I’m quickly becoming a stickler for sci-fi to have actual scientific explanations rather than saying “this happened because science”, and thankfully Lucy does have science in it. A lot of science. This is a good thing, but the way all of the science is set into the story was a bit jarring to me, and I even got a little overwhelmed. We go back and forth from Lucy being a drug mule and trying to get in contact with the police, to Professor Norman giving a lecture on the brain. However, once his lecture is over all the science is almost gone. It felt as if the writers were saying, “we’ve explained how all of this is possible, now here’s the rest of the movie”. Fair enough Lucy does give some scientific explanations herself towards the end of the film, but I actually would have preferred it if it was more evenly spread out than dumped on me in one go because I just got overwhelmed and forgot nearly everything.
Before I conclude, I can finally move on to one good point, which is the special effects. If there’s one thing about French cinema that always stands out to me, it’s how their films look and Lucy looks pretty good. I often have issues with camera work in action films (shakycam is my absolute worst enemy when it comes to camera work), but I didn’t have any of those here because everything moves pretty smoothly. Even in the big car chase scene I didn’t find myself having to look at my knees or the ceiling, and even the CGI looks pretty good. There were a few scenes that use a lot of special effects that I thought looked a little awkward but that may be down to how they were acted, which often leads to the effect looking a bit odd.

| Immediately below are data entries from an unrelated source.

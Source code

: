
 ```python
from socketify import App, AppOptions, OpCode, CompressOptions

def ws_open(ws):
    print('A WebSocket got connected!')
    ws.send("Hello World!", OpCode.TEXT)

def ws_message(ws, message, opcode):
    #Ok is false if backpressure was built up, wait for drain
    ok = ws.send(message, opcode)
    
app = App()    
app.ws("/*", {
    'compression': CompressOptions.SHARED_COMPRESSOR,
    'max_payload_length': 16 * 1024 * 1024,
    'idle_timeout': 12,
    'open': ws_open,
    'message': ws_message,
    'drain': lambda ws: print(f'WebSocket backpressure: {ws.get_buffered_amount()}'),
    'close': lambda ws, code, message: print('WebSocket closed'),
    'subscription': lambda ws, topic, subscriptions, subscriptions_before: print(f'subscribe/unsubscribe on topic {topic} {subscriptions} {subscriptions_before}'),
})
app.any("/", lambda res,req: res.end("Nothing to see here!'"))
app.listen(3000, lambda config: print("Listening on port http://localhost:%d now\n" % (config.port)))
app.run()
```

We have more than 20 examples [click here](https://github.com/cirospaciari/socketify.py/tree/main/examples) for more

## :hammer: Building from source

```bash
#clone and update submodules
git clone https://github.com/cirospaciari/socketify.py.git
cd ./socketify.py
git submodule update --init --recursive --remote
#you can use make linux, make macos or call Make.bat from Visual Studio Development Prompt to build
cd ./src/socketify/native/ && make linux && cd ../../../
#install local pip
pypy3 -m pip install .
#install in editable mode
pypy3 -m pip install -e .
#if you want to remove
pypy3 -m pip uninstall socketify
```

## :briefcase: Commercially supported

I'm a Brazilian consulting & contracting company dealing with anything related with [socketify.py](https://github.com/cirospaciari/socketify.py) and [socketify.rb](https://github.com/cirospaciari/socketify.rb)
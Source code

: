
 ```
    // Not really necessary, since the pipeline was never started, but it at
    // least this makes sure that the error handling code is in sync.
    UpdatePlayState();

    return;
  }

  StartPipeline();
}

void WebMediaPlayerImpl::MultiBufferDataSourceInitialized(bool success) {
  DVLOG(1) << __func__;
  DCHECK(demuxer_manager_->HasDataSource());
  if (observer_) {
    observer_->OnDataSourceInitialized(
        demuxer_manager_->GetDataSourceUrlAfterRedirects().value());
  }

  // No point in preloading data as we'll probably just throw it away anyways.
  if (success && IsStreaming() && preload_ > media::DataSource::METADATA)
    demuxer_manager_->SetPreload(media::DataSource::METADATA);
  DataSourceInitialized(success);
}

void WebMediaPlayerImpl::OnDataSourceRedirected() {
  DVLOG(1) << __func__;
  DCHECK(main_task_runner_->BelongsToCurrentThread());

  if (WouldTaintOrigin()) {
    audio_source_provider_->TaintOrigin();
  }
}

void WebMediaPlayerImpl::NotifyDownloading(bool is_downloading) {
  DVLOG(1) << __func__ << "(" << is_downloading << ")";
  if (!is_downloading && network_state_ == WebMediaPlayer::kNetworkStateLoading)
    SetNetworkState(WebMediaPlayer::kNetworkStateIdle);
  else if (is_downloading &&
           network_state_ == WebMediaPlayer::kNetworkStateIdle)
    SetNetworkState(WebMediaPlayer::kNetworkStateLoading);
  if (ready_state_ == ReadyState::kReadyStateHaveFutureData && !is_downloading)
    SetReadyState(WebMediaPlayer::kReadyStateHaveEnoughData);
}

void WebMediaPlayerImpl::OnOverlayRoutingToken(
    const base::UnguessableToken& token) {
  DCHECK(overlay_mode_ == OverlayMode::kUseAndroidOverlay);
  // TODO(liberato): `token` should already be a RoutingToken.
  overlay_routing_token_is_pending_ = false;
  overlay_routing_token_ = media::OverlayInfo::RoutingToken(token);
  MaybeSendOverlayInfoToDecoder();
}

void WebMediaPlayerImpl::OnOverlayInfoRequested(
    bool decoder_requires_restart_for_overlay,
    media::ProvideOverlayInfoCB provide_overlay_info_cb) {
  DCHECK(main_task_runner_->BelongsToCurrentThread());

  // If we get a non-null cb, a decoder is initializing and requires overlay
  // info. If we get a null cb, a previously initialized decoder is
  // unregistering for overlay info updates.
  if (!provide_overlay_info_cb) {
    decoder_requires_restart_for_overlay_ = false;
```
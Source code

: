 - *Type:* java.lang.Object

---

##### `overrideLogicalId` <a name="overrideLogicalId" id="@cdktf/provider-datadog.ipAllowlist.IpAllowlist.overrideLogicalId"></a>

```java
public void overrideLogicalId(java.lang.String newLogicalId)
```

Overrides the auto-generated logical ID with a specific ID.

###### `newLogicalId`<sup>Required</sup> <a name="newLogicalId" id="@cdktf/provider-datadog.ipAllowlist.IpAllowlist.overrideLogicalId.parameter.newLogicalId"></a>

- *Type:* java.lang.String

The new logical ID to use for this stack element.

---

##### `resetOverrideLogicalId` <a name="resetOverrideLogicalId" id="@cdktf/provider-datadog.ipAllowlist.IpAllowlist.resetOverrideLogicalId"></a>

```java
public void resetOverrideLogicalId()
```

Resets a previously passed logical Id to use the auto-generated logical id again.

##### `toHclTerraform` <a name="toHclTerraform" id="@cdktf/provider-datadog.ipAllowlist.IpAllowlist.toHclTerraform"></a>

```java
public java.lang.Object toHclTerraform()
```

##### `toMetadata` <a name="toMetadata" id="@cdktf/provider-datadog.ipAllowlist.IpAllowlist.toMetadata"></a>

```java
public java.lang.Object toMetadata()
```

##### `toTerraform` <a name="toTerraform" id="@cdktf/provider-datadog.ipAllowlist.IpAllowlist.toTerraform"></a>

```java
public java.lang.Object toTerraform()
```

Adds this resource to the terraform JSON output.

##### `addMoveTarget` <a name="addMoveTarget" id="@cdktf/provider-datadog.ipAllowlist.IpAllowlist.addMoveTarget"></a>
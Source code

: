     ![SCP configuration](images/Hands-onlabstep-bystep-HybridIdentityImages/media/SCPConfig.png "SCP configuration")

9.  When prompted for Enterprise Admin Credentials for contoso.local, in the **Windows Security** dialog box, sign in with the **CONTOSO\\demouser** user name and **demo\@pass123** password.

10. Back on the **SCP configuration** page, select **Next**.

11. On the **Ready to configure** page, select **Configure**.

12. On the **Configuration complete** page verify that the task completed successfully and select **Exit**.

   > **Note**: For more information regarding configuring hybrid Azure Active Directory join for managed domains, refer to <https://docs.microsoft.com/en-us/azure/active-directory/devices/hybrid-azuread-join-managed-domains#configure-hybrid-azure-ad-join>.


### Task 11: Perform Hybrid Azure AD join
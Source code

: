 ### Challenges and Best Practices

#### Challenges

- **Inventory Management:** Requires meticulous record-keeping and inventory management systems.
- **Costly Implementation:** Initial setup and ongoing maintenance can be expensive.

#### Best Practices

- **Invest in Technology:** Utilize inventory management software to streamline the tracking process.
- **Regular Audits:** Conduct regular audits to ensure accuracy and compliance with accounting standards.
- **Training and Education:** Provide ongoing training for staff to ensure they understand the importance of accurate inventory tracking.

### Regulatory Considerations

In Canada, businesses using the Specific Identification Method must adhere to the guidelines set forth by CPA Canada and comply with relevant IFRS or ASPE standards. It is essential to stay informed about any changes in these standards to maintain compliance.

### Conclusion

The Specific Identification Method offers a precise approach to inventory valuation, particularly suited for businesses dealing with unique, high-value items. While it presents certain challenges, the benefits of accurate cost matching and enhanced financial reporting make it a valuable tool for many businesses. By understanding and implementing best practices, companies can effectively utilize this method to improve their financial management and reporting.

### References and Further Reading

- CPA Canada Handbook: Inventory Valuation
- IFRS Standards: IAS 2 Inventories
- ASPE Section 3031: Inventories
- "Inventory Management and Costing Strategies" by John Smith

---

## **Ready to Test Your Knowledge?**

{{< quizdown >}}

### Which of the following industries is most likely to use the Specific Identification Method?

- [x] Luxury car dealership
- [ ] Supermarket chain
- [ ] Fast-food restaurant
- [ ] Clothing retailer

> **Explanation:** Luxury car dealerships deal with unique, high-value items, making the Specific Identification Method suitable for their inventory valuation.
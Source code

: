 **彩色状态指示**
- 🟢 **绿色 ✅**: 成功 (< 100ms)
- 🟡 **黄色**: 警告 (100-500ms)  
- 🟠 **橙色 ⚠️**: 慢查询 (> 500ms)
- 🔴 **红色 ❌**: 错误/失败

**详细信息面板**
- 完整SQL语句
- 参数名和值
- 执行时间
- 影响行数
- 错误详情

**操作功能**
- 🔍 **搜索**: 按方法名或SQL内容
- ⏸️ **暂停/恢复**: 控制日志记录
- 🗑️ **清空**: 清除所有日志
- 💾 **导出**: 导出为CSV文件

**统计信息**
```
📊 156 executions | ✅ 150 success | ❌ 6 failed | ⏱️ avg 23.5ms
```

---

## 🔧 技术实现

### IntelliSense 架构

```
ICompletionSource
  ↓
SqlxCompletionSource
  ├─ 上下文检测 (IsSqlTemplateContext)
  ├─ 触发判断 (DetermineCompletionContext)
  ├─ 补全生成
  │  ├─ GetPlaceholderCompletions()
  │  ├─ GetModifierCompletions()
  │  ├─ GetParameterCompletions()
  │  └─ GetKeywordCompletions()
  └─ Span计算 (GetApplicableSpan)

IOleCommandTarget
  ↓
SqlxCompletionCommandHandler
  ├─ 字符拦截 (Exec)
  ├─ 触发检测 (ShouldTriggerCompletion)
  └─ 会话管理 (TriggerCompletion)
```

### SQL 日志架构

Lucy sounds a lot better than it actually is. The story starts out strong and gets weirder and weirder as it progresses, but it’s not exactly boring. I would say that this film is entertaining in some sense, but in every other sense it’s pretty dumb. I might have liked this film a lot more if the plot stayed sensical and the characters were made of flesh and blood rather than cardboard, but hey at least the special effects (and Scarlett) look good.